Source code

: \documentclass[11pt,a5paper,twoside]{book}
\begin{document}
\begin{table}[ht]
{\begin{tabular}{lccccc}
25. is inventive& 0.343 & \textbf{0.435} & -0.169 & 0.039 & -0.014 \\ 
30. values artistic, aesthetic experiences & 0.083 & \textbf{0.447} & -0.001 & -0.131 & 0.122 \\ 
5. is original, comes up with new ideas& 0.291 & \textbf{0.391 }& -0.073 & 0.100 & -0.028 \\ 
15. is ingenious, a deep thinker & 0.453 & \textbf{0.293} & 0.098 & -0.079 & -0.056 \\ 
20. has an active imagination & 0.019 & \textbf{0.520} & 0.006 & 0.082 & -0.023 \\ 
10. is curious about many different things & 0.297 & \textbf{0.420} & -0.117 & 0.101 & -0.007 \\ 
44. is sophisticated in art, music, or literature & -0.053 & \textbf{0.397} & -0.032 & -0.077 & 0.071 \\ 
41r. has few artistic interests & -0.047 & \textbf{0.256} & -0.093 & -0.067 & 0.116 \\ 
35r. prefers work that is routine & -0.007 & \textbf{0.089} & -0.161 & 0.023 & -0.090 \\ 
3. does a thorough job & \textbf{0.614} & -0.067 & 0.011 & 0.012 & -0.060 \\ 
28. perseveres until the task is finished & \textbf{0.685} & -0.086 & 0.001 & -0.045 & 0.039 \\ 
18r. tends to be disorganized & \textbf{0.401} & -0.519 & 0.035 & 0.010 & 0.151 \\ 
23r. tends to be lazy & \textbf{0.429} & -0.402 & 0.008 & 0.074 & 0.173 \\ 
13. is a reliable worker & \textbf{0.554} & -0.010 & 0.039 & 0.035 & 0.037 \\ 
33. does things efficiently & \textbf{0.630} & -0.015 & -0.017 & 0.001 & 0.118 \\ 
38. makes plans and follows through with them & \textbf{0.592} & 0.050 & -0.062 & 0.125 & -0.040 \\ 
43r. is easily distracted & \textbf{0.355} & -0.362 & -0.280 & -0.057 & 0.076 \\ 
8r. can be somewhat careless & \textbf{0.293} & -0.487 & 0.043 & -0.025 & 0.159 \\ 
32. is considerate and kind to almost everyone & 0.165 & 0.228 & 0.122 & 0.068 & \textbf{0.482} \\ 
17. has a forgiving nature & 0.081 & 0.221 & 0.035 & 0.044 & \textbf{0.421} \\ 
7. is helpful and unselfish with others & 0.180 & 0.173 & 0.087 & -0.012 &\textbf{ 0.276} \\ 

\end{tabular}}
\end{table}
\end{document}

● ● ● ● ●

Exercise aim: Each line from the one that includes "35r. prefers work" down to the close of the records above is to be given again exactly, and no other line is to appear.

Finished task:
35r. prefers work that is routine & -0.007 & \textbf{0.089} & -0.161 & 0.023 & -0.090 \\ 
3. does a thorough job & \textbf{0.614} & -0.067 & 0.011 & 0.012 & -0.060 \\ 
28. perseveres until the task is finished & \textbf{0.685} & -0.086 & 0.001 & -0.045 & 0.039 \\ 
18r. tends to be disorganized & \textbf{0.401} & -0.519 & 0.035 & 0.010 & 0.151 \\ 
23r. tends to be lazy & \textbf{0.429} & -0.402 & 0.008 & 0.074 & 0.173 \\ 
13. is a reliable worker & \textbf{0.554} & -0.010 & 0.039 & 0.035 & 0.037 \\ 
33. does things efficiently & \textbf{0.630} & -0.015 & -0.017 & 0.001 & 0.118 \\ 
38. makes plans and follows through with them & \textbf{0.592} & 0.050 & -0.062 & 0.125 & -0.040 \\ 
43r. is easily distracted & \textbf{0.355} & -0.362 & -0.280 & -0.057 & 0.076 \\ 
8r. can be somewhat careless & \textbf{0.293} & -0.487 & 0.043 & -0.025 & 0.159 \\ 
32. is considerate and kind to almost everyone & 0.165 & 0.228 & 0.122 & 0.068 & \textbf{0.482} \\ 
17. has a forgiving nature & 0.081 & 0.221 & 0.035 & 0.044 & \textbf{0.421} \\ 
7. is helpful and unselfish with others & 0.180 & 0.173 & 0.087 & -0.012 &\textbf{ 0.276} \\ 

\end{tabular}}
\end{table}
\end{document}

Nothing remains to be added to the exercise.